At the same time, Novell also announced the commercial availability of the SUSE Linux Enterprise Virtual Machine Driver Pack. This is a bundle of Xen-compatible para-virtualized network, bus, and block device drivers that enable unmodified Windows and Linux guest operating systems to run with near-native performance in virtual environments on systems with Intel VT (virtualization technology) and AMD-V (virtualization) chip sets.
Some of this improved virtualization technology is now available for both the desktop, SLED, as well as the server, SLES. Novells Xen can run unmodified Windows Server 2003 R2, Windows Server 2000, Windows XP, Vista, and Red Hat Enterprise Linux 4/5 as clients, according to the company. VMware virtualization products are also supported on SLED, both as host and as a guest, including VMware Workstation, Server, Player.
SUSE Linux Enterprise 10 SP1 also includes updated high-availability storage infrastructure and support for new processor technologies, including quad-core Intel Xeon and quad-core AMD Opteron processors, Novell said.

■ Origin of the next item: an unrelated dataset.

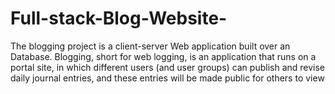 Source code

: # Full-stack-Blog-Website-
The blogging project is a client-server Web application built over an Database.  Blogging, short for web logging, is an application that runs on a portal site, in which different users (and user groups) can publish and revise daily journal entries, and these entries will be made public for others to view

For improved security, SP1 also includes home directory and partition encryption, the company added. System administrators are also able to bar SLED users from unlimited access to system functionality with the desktop lockdown tool, Sabayon (not to be confused with the Italian Linux distribution, Sabayon). This tool gives managers granular control over what desktop elements are available for end users. For example, you can restrict system access with it.